--- The task ---
Images are to be left out when the records below are printed word for word.

(Data listing begins)

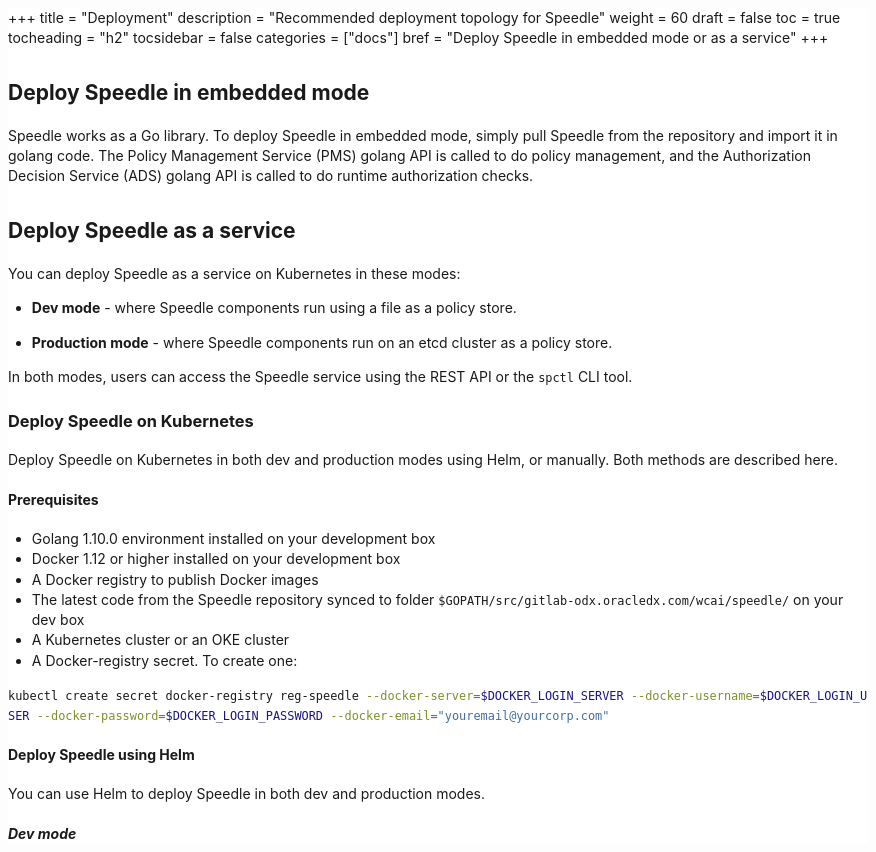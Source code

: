 +++
title = "Deployment"
description = "Recommended deployment topology for Speedle"
weight = 60
draft = false
toc = true
tocheading = "h2"
tocsidebar = false
categories = ["docs"]
bref = "Deploy Speedle in embedded mode or as a service"
+++

## Deploy Speedle in embedded mode

Speedle works as a Go library. To deploy Speedle in embedded mode, simply pull Speedle from the repository and import it in golang code.
The Policy Management Service (PMS) golang API is called to do policy management, and the Authorization Decision Service (ADS) golang API is called to do runtime authorization checks.

## Deploy Speedle as a service

You can deploy Speedle as a service on Kubernetes in these modes:

- **Dev mode** - where Speedle components run using a file as a policy store.

- **Production mode** - where Speedle components run on an etcd cluster as a policy store.

In both modes, users can access the Speedle service using the REST API or the `spctl` CLI tool.

### Deploy Speedle on Kubernetes

Deploy Speedle on Kubernetes in both dev and production modes using Helm, or manually. Both methods are described here.

#### Prerequisites

- Golang 1.10.0 environment installed on your development box
- Docker 1.12 or higher installed on your development box
- A Docker registry to publish Docker images
- The latest code from the Speedle repository synced to folder `$GOPATH/src/gitlab-odx.oracledx.com/wcai/speedle/` on your dev box
- A Kubernetes cluster or an OKE cluster
- A Docker-registry secret. To create one:

```bash
kubectl create secret docker-registry reg-speedle --docker-server=$DOCKER_LOGIN_SERVER --docker-username=$DOCKER_LOGIN_USER --docker-password=$DOCKER_LOGIN_PASSWORD --docker-email="youremail@yourcorp.com"
```

#### Deploy Speedle using Helm

You can use Helm to deploy Speedle in both dev and production modes.

##### Dev mode
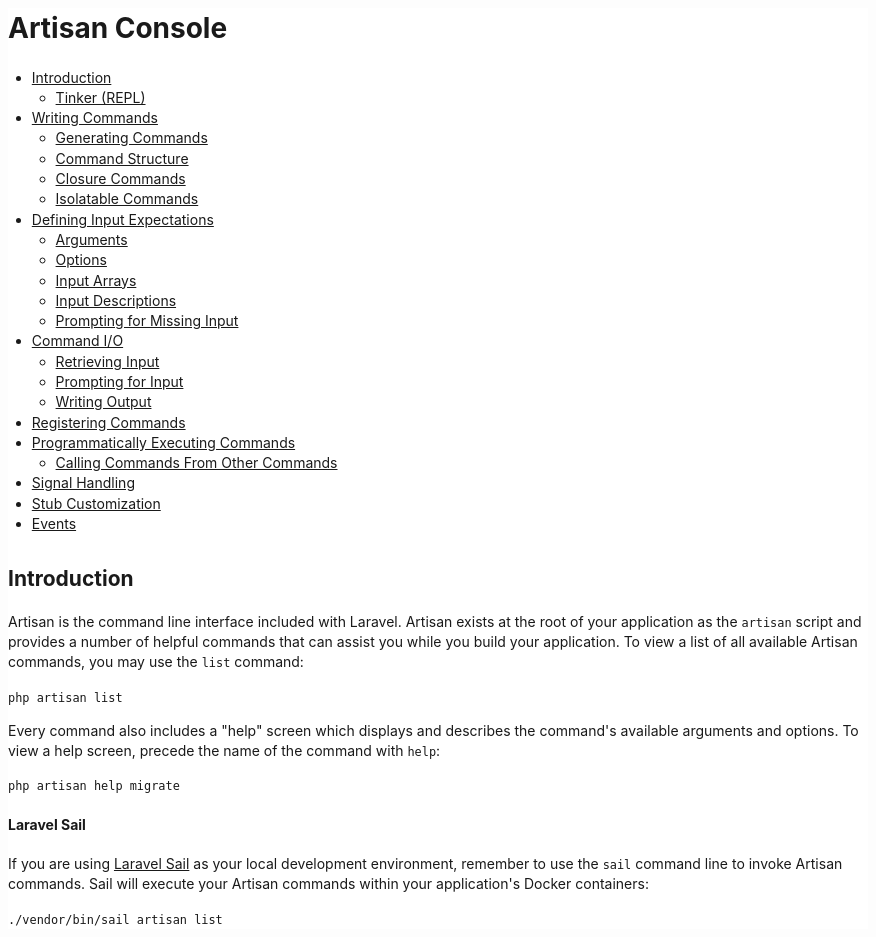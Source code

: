 # Artisan Console

- [Introduction](#introduction)
    - [Tinker (REPL)](#tinker)
- [Writing Commands](#writing-commands)
    - [Generating Commands](#generating-commands)
    - [Command Structure](#command-structure)
    - [Closure Commands](#closure-commands)
    - [Isolatable Commands](#isolatable-commands)
- [Defining Input Expectations](#defining-input-expectations)
    - [Arguments](#arguments)
    - [Options](#options)
    - [Input Arrays](#input-arrays)
    - [Input Descriptions](#input-descriptions)
    - [Prompting for Missing Input](#prompting-for-missing-input)
- [Command I/O](#command-io)
    - [Retrieving Input](#retrieving-input)
    - [Prompting for Input](#prompting-for-input)
    - [Writing Output](#writing-output)
- [Registering Commands](#registering-commands)
- [Programmatically Executing Commands](#programmatically-executing-commands)
    - [Calling Commands From Other Commands](#calling-commands-from-other-commands)
- [Signal Handling](#signal-handling)
- [Stub Customization](#stub-customization)
- [Events](#events)

<a name="introduction"></a>
## Introduction

Artisan is the command line interface included with Laravel. Artisan exists at the root of your application as the `artisan` script and provides a number of helpful commands that can assist you while you build your application. To view a list of all available Artisan commands, you may use the `list` command:

```shell
php artisan list
```

Every command also includes a "help" screen which displays and describes the command's available arguments and options. To view a help screen, precede the name of the command with `help`:

```shell
php artisan help migrate
```

<a name="laravel-sail"></a>
#### Laravel Sail

If you are using [Laravel Sail](/docs/{{version}}/sail) as your local development environment, remember to use the `sail` command line to invoke Artisan commands. Sail will execute your Artisan commands within your application's Docker containers:

```shell
./vendor/bin/sail artisan list
```
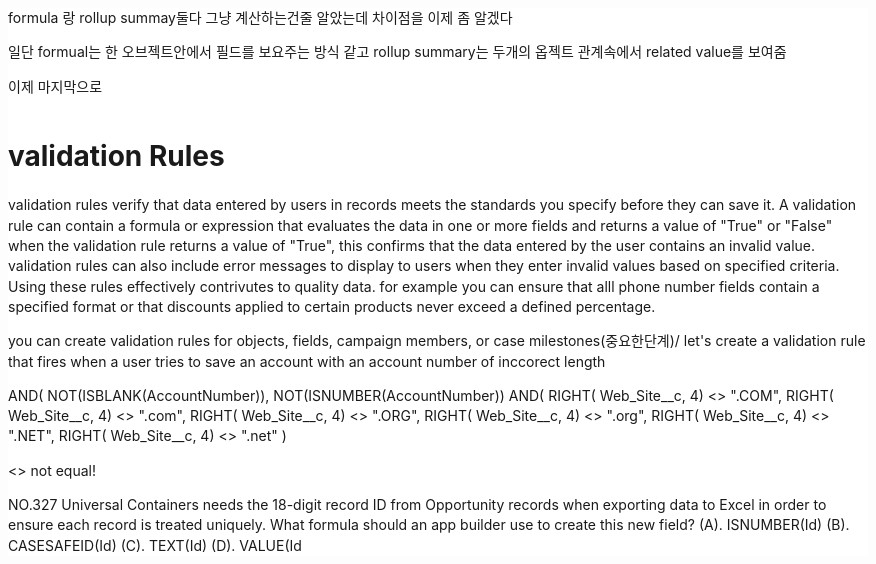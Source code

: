 
formula 랑 rollup summay둘다 그냥 계산하는건줄 알았는데
차이점을 이제 좀 알겠다

일단 formual는 한 오브젝트안에서 필드를 보요주는 방식 같고
rollup summary는 두개의 옵젝트 관계속에서 related value를 보여줌

이제 마지막으로 

# validation Rules

validation rules verify that data entered by users in records meets the standards you specify before they can save it.
A validation rule can contain a formula or expression that evaluates the data in one or more fields and returns a value of "True" or "False"
when the validation rule returns a value of "True", this confirms that the data entered by the user contains an invalid value. 
validation rules can also include error messages to display to users when they enter invalid values based on specified criteria.
Using these rules effectively contrivutes to quality data.
for example you can ensure that alll phone number fields contain a specified format or that discounts applied to certain products never exceed a defined percentage.

you can create validation rules for objects, fields, campaign members, or case milestones(중요한단계)/ let's create a validation rule that fires when a user tries to save an account with an account number of inccorect length 


AND(
   NOT(ISBLANK(AccountNumber)),
   NOT(ISNUMBER(AccountNumber))
AND(
   RIGHT( Web_Site__c, 4) <> ".COM",
   RIGHT( Web_Site__c, 4) <> ".com",
   RIGHT( Web_Site__c, 4) <> ".ORG",
   RIGHT( Web_Site__c, 4) <> ".org",
   RIGHT( Web_Site__c, 4) <> ".NET",
   RIGHT( Web_Site__c, 4) <> ".net"
 )


<> 
not equal!

NO.327 Universal Containers needs the 18-digit record ID from Opportunity records when exporting
data to Excel in order to ensure each record is treated uniquely.
What formula should an app builder use to create this new field?
(A). ISNUMBER(Id)
(B). CASESAFEID(Id)
(C). TEXT(Id)
(D). VALUE(Id
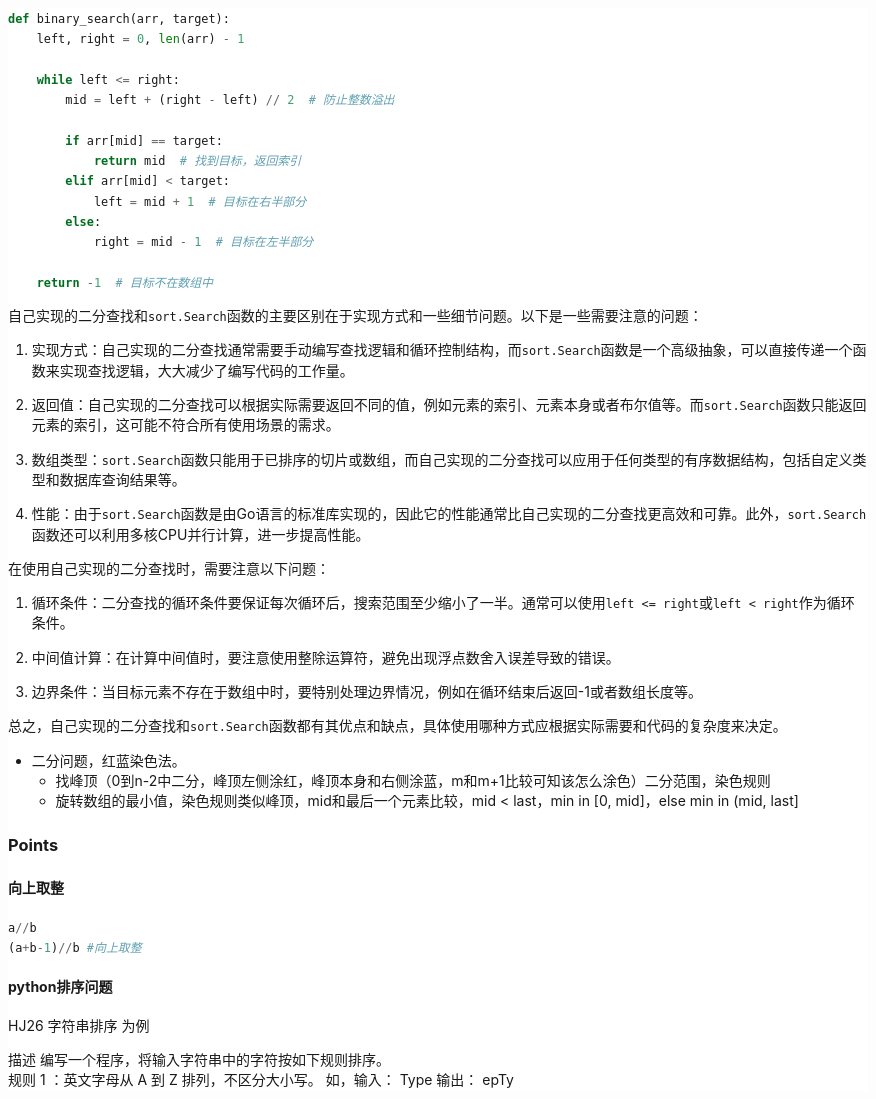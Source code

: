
 ```python
def binary_search(arr, target):
    left, right = 0, len(arr) - 1

    while left <= right:
        mid = left + (right - left) // 2  # 防止整数溢出

        if arr[mid] == target:
            return mid  # 找到目标，返回索引
        elif arr[mid] < target:
            left = mid + 1  # 目标在右半部分
        else:
            right = mid - 1  # 目标在左半部分

    return -1  # 目标不在数组中
```
自己实现的二分查找和`sort.Search`函数的主要区别在于实现方式和一些细节问题。以下是一些需要注意的问题：

1.  实现方式：自己实现的二分查找通常需要手动编写查找逻辑和循环控制结构，而`sort.Search`函数是一个高级抽象，可以直接传递一个函数来实现查找逻辑，大大减少了编写代码的工作量。
    
2.  返回值：自己实现的二分查找可以根据实际需要返回不同的值，例如元素的索引、元素本身或者布尔值等。而`sort.Search`函数只能返回元素的索引，这可能不符合所有使用场景的需求。
    
3.  数组类型：`sort.Search`函数只能用于已排序的切片或数组，而自己实现的二分查找可以应用于任何类型的有序数据结构，包括自定义类型和数据库查询结果等。
    
4.  性能：由于`sort.Search`函数是由Go语言的标准库实现的，因此它的性能通常比自己实现的二分查找更高效和可靠。此外，`sort.Search`函数还可以利用多核CPU并行计算，进一步提高性能。
    

在使用自己实现的二分查找时，需要注意以下问题：

1.  循环条件：二分查找的循环条件要保证每次循环后，搜索范围至少缩小了一半。通常可以使用`left <= right`或`left < right`作为循环条件。
    
2.  中间值计算：在计算中间值时，要注意使用整除运算符，避免出现浮点数舍入误差导致的错误。
    
3.  边界条件：当目标元素不存在于数组中时，要特别处理边界情况，例如在循环结束后返回-1或者数组长度等。
    

总之，自己实现的二分查找和`sort.Search`函数都有其优点和缺点，具体使用哪种方式应根据实际需要和代码的复杂度来决定。

- 二分问题，红蓝染色法。
	- 找峰顶（0到n-2中二分，峰顶左侧涂红，峰顶本身和右侧涂蓝，m和m+1比较可知该怎么涂色）二分范围，染色规则
	- 旋转数组的最小值，染色规则类似峰顶，mid和最后一个元素比较，mid < last，min in [0, mid]，else min in (mid, last]


###  Points

#### 向上取整
```python
a//b
(a+b-1)//b #向上取整
```
#### python排序问题

HJ26 字符串排序 为例

描述
编写一个程序，将输入字符串中的字符按如下规则排序。  
规则 1 ：英文字母从 A 到 Z 排列，不区分大小写。 
如，输入： Type 输出： epTy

(Data listing ends)

--- Response to this exercise ---
Source code

: +++
title = "Deployment"
description = "Recommended deployment topology for Speedle"
weight = 60
draft = false
toc = true
tocheading = "h2"
tocsidebar = false
categories = ["docs"]
bref = "Deploy Speedle in embedded mode or as a service"
+++

## Deploy Speedle in embedded mode

Speedle works as a Go library. To deploy Speedle in embedded mode, simply pull Speedle from the repository and import it in golang code.
The Policy Management Service (PMS) golang API is called to do policy management, and the Authorization Decision Service (ADS) golang API is called to do runtime authorization checks.

## Deploy Speedle as a service

You can deploy Speedle as a service on Kubernetes in these modes:

- **Dev mode** - where Speedle components run using a file as a policy store.

- **Production mode** - where Speedle components run on an etcd cluster as a policy store.

In both modes, users can access the Speedle service using the REST API or the `spctl` CLI tool.

### Deploy Speedle on Kubernetes

Deploy Speedle on Kubernetes in both dev and production modes using Helm, or manually. Both methods are described here.

#### Prerequisites

- Golang 1.10.0 environment installed on your development box
- Docker 1.12 or higher installed on your development box
- A Docker registry to publish Docker images
- The latest code from the Speedle repository synced to folder `$GOPATH/src/gitlab-odx.oracledx.com/wcai/speedle/` on your dev box
- A Kubernetes cluster or an OKE cluster
- A Docker-registry secret. To create one:

```bash
kubectl create secret docker-registry reg-speedle --docker-server=$DOCKER_LOGIN_SERVER --docker-username=$DOCKER_LOGIN_USER --docker-password=$DOCKER_LOGIN_PASSWORD --docker-email="youremail@yourcorp.com"
```

#### Deploy Speedle using Helm

You can use Helm to deploy Speedle in both dev and production modes.

##### Dev mode
Source code

: # Artisan Console

- [Introduction](#introduction)
    - [Tinker (REPL)](#tinker)
- [Writing Commands](#writing-commands)
    - [Generating Commands](#generating-commands)
    - [Command Structure](#command-structure)
    - [Closure Commands](#closure-commands)
    - [Isolatable Commands](#isolatable-commands)
- [Defining Input Expectations](#defining-input-expectations)
    - [Arguments](#arguments)
    - [Options](#options)
    - [Input Arrays](#input-arrays)
    - [Input Descriptions](#input-descriptions)
    - [Prompting for Missing Input](#prompting-for-missing-input)
- [Command I/O](#command-io)
    - [Retrieving Input](#retrieving-input)
    - [Prompting for Input](#prompting-for-input)
    - [Writing Output](#writing-output)
- [Registering Commands](#registering-commands)
- [Programmatically Executing Commands](#programmatically-executing-commands)
    - [Calling Commands From Other Commands](#calling-commands-from-other-commands)
- [Signal Handling](#signal-handling)
- [Stub Customization](#stub-customization)
- [Events](#events)

<a name="introduction"></a>
## Introduction

Artisan is the command line interface included with Laravel. Artisan exists at the root of your application as the `artisan` script and provides a number of helpful commands that can assist you while you build your application. To view a list of all available Artisan commands, you may use the `list` command:

```shell
php artisan list
```

Every command also includes a "help" screen which displays and describes the command's available arguments and options. To view a help screen, precede the name of the command with `help`:

```shell
php artisan help migrate
```

<a name="laravel-sail"></a>
#### Laravel Sail

If you are using [Laravel Sail](/docs/{{version}}/sail) as your local development environment, remember to use the `sail` command line to invoke Artisan commands. Sail will execute your Artisan commands within your application's Docker containers:

```shell
./vendor/bin/sail artisan list
```
Source code

: 
formula 랑 rollup summay둘다 그냥 계산하는건줄 알았는데
차이점을 이제 좀 알겠다

일단 formual는 한 오브젝트안에서 필드를 보요주는 방식 같고
rollup summary는 두개의 옵젝트 관계속에서 related value를 보여줌

이제 마지막으로 

# validation Rules

validation rules verify that data entered by users in records meets the standards you specify before they can save it.
A validation rule can contain a formula or expression that evaluates the data in one or more fields and returns a value of "True" or "False"
when the validation rule returns a value of "True", this confirms that the data entered by the user contains an invalid value. 
validation rules can also include error messages to display to users when they enter invalid values based on specified criteria.
Using these rules effectively contrivutes to quality data.
for example you can ensure that alll phone number fields contain a specified format or that discounts applied to certain products never exceed a defined percentage.

you can create validation rules for objects, fields, campaign members, or case milestones(중요한단계)/ let's create a validation rule that fires when a user tries to save an account with an account number of inccorect length 


AND(
   NOT(ISBLANK(AccountNumber)),
   NOT(ISNUMBER(AccountNumber))
AND(
   RIGHT( Web_Site__c, 4) <> ".COM",
   RIGHT( Web_Site__c, 4) <> ".com",
   RIGHT( Web_Site__c, 4) <> ".ORG",
   RIGHT( Web_Site__c, 4) <> ".org",
   RIGHT( Web_Site__c, 4) <> ".NET",
   RIGHT( Web_Site__c, 4) <> ".net"
 )


<> 
not equal!

NO.327 Universal Containers needs the 18-digit record ID from Opportunity records when exporting
data to Excel in order to ensure each record is treated uniquely.
What formula should an app builder use to create this new field?
(A). ISNUMBER(Id)
(B). CASESAFEID(Id)
(C). TEXT(Id)
(D). VALUE(Id
Source code

:
 ```python
def binary_search(arr, target):
    left, right = 0, len(arr) - 1

    while left <= right:
        mid = left + (right - left) // 2  # 防止整数溢出

        if arr[mid] == target:
            return mid  # 找到目标，返回索引
        elif arr[mid] < target:
            left = mid + 1  # 目标在右半部分
        else:
            right = mid - 1  # 目标在左半部分

    return -1  # 目标不在数组中
```
自己实现的二分查找和`sort.Search`函数的主要区别在于实现方式和一些细节问题。以下是一些需要注意的问题：

1.  实现方式：自己实现的二分查找通常需要手动编写查找逻辑和循环控制结构，而`sort.Search`函数是一个高级抽象，可以直接传递一个函数来实现查找逻辑，大大减少了编写代码的工作量。
    
2.  返回值：自己实现的二分查找可以根据实际需要返回不同的值，例如元素的索引、元素本身或者布尔值等。而`sort.Search`函数只能返回元素的索引，这可能不符合所有使用场景的需求。
    
3.  数组类型：`sort.Search`函数只能用于已排序的切片或数组，而自己实现的二分查找可以应用于任何类型的有序数据结构，包括自定义类型和数据库查询结果等。
    
4.  性能：由于`sort.Search`函数是由Go语言的标准库实现的，因此它的性能通常比自己实现的二分查找更高效和可靠。此外，`sort.Search`函数还可以利用多核CPU并行计算，进一步提高性能。
    

在使用自己实现的二分查找时，需要注意以下问题：

1.  循环条件：二分查找的循环条件要保证每次循环后，搜索范围至少缩小了一半。通常可以使用`left <= right`或`left < right`作为循环条件。
    
2.  中间值计算：在计算中间值时，要注意使用整除运算符，避免出现浮点数舍入误差导致的错误。
    
3.  边界条件：当目标元素不存在于数组中时，要特别处理边界情况，例如在循环结束后返回-1或者数组长度等。
    

总之，自己实现的二分查找和`sort.Search`函数都有其优点和缺点，具体使用哪种方式应根据实际需要和代码的复杂度来决定。

- 二分问题，红蓝染色法。
	- 找峰顶（0到n-2中二分，峰顶左侧涂红，峰顶本身和右侧涂蓝，m和m+1比较可知该怎么涂色）二分范围，染色规则
	- 旋转数组的最小值，染色规则类似峰顶，mid和最后一个元素比较，mid < last，min in [0, mid]，else min in (mid, last]


###  Points

#### 向上取整
```python
a//b
(a+b-1)//b #向上取整
```
#### python排序问题

HJ26 字符串排序 为例

描述
编写一个程序，将输入字符串中的字符按如下规则排序。  
规则 1 ：英文字母从 A 到 Z 排列，不区分大小写。 
如，输入： Type 输出： epTy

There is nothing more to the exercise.